**EXERCISE DIRECTIONS**
In the material below, count the lines with the word "nature" and state that number only.

**RECORDS SUPPLIED**
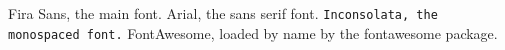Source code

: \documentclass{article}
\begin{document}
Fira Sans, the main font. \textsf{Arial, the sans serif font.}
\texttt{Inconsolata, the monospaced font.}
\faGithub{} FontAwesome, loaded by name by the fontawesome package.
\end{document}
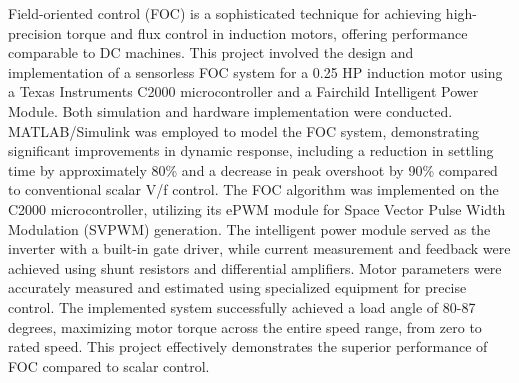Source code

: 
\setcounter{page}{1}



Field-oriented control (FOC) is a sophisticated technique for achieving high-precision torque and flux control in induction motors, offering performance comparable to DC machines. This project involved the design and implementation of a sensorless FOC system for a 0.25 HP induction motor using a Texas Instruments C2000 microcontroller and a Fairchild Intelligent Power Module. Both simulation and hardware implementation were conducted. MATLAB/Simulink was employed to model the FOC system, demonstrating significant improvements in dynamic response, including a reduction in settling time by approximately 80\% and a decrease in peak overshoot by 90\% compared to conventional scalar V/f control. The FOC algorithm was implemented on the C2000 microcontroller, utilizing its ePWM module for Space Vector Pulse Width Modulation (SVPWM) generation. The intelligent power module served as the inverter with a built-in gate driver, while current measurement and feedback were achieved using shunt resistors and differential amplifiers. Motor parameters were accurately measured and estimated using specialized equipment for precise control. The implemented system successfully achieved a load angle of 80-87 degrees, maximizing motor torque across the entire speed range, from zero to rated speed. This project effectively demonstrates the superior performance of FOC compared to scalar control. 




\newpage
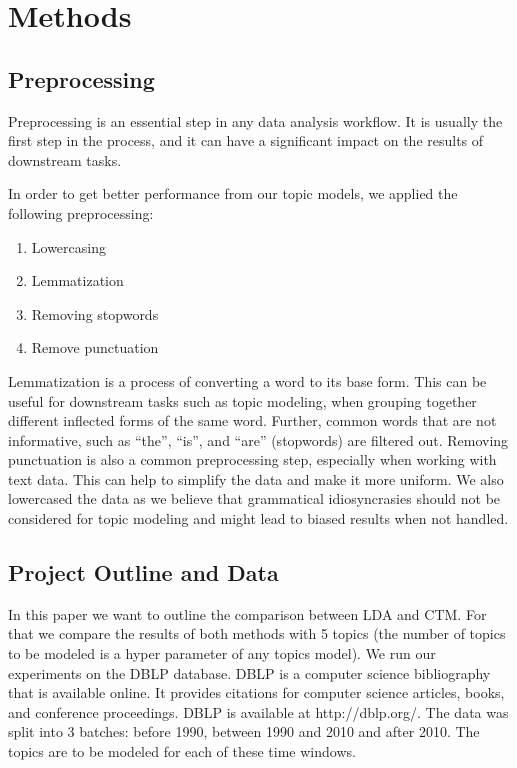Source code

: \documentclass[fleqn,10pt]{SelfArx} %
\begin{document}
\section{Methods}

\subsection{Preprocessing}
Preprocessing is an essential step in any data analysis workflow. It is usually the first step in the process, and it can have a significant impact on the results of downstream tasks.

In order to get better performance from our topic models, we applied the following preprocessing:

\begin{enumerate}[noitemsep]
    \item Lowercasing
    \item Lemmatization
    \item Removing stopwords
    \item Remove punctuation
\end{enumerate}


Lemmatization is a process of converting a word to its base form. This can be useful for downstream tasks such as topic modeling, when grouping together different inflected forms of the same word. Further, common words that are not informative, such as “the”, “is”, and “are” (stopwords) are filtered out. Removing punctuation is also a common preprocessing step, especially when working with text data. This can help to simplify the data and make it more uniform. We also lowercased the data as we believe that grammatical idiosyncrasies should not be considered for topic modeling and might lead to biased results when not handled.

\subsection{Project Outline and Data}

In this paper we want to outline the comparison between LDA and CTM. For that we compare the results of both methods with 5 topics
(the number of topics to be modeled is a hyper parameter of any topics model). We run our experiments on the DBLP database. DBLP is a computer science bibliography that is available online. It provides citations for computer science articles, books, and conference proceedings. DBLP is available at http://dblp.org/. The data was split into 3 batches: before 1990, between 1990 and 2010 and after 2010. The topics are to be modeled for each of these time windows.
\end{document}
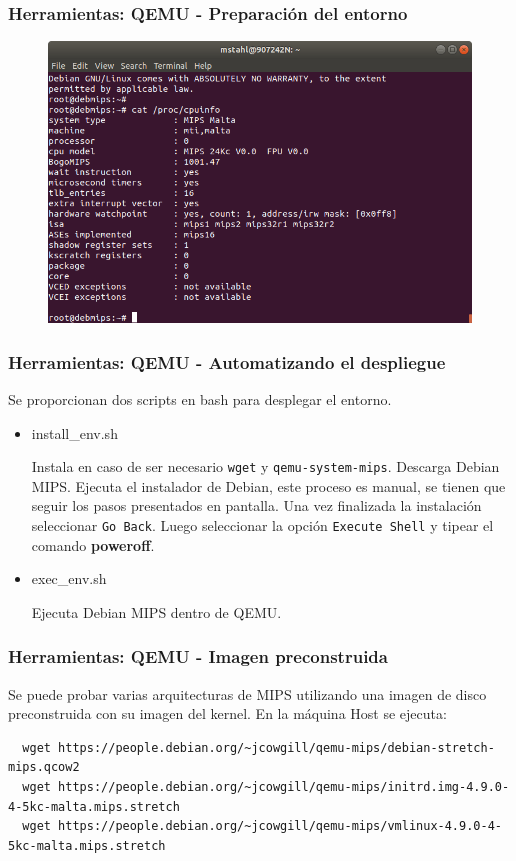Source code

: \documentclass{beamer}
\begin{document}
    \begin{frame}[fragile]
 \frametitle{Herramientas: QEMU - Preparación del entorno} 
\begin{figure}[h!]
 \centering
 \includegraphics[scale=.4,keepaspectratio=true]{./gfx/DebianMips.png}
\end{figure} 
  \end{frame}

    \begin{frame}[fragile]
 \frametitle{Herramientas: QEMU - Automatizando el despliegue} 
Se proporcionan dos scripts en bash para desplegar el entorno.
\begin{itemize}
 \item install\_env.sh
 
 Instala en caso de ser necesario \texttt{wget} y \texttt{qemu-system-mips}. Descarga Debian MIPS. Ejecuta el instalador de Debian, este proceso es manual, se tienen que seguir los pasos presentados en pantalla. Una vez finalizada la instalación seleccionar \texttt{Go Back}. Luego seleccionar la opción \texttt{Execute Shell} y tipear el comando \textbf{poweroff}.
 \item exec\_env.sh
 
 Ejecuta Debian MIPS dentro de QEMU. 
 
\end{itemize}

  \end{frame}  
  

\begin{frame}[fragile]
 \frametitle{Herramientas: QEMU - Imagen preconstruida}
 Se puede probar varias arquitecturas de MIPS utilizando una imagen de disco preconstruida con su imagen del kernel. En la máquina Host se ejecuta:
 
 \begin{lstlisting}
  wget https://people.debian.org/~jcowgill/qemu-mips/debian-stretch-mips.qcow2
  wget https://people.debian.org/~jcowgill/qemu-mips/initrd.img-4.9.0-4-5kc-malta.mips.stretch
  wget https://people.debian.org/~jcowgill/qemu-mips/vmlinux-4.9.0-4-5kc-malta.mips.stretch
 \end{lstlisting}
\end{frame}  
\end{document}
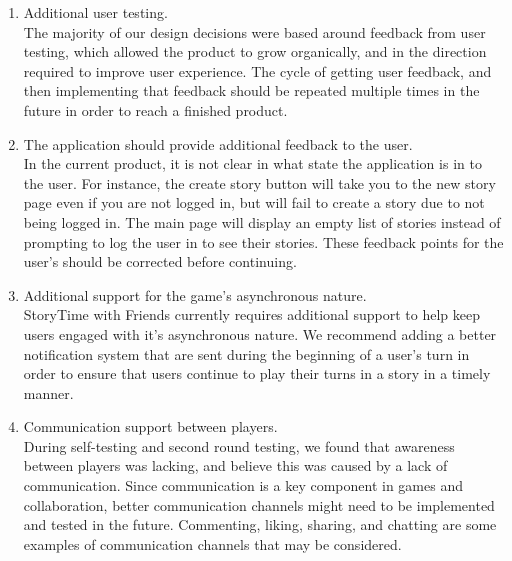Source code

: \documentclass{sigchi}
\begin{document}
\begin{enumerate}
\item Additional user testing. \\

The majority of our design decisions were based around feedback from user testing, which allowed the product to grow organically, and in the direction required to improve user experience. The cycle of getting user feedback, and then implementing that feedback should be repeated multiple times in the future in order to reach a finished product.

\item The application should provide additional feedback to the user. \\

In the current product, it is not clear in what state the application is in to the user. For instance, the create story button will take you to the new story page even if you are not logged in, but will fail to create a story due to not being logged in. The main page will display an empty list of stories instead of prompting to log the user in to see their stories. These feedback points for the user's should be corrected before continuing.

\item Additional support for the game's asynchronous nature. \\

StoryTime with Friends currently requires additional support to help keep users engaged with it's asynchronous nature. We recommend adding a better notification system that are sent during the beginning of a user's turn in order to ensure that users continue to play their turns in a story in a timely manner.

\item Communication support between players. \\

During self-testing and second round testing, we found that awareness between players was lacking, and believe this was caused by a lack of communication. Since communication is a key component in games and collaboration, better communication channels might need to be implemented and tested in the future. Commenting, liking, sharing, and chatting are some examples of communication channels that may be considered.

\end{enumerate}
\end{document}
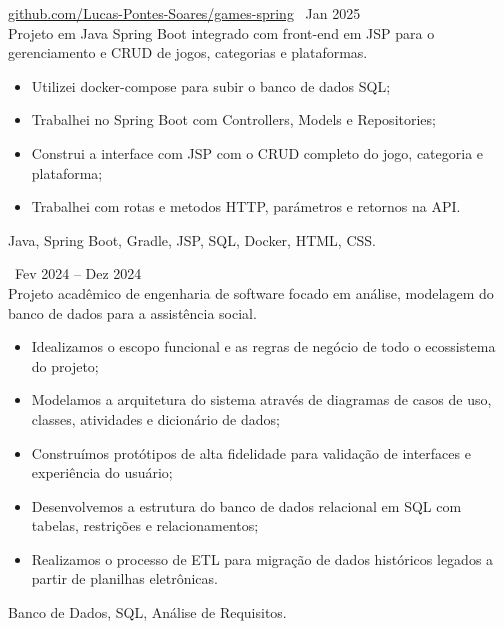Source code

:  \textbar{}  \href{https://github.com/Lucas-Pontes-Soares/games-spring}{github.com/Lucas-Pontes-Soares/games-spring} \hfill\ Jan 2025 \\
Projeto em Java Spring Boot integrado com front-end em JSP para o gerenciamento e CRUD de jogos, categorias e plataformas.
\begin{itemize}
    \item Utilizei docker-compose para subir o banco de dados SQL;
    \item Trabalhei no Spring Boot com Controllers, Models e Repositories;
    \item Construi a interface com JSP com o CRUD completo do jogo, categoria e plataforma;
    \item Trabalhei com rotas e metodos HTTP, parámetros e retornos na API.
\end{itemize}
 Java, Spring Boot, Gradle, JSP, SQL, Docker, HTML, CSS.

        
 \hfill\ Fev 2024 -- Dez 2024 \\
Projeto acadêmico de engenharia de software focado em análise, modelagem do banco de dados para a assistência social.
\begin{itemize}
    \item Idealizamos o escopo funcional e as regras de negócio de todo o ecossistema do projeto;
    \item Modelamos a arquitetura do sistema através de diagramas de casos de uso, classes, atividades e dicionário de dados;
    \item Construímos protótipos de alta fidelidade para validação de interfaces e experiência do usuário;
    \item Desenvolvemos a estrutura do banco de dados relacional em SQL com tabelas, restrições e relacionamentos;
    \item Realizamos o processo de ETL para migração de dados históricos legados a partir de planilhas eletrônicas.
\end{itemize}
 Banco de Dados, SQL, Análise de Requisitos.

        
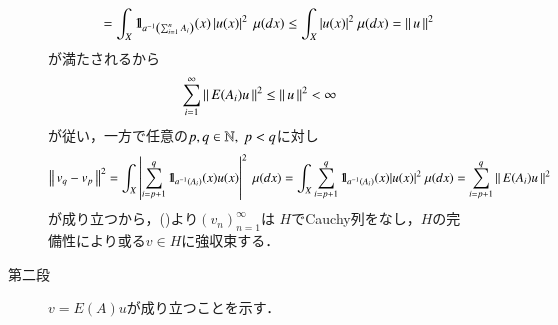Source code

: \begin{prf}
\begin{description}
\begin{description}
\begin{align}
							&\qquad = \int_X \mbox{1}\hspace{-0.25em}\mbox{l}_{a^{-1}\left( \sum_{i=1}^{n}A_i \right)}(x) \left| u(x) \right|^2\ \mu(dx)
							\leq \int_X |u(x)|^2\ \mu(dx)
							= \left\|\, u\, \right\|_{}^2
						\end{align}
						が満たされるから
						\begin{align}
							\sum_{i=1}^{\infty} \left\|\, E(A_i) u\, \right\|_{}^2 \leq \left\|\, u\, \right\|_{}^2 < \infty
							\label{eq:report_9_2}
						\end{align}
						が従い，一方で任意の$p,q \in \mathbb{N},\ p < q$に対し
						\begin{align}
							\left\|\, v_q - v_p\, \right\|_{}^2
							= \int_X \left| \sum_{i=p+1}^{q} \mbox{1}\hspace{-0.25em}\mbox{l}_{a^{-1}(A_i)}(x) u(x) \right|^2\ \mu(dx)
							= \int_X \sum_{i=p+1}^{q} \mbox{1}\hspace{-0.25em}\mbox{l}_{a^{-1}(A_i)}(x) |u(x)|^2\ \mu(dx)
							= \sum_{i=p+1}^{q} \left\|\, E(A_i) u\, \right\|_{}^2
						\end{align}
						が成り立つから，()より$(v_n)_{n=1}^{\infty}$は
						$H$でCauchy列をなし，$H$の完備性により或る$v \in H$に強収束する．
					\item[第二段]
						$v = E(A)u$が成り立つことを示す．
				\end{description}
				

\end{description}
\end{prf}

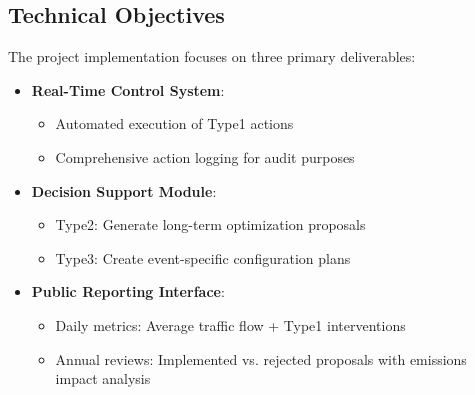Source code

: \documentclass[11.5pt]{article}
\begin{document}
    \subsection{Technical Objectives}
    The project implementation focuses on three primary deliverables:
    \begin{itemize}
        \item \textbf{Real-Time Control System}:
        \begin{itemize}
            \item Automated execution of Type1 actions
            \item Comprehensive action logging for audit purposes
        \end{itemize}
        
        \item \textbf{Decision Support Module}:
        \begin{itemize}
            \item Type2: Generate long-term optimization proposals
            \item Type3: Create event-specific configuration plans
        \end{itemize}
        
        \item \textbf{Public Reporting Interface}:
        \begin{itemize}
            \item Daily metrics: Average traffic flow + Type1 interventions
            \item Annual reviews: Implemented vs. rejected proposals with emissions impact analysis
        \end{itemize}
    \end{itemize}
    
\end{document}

**RESULT OF THE EXERCISE**
2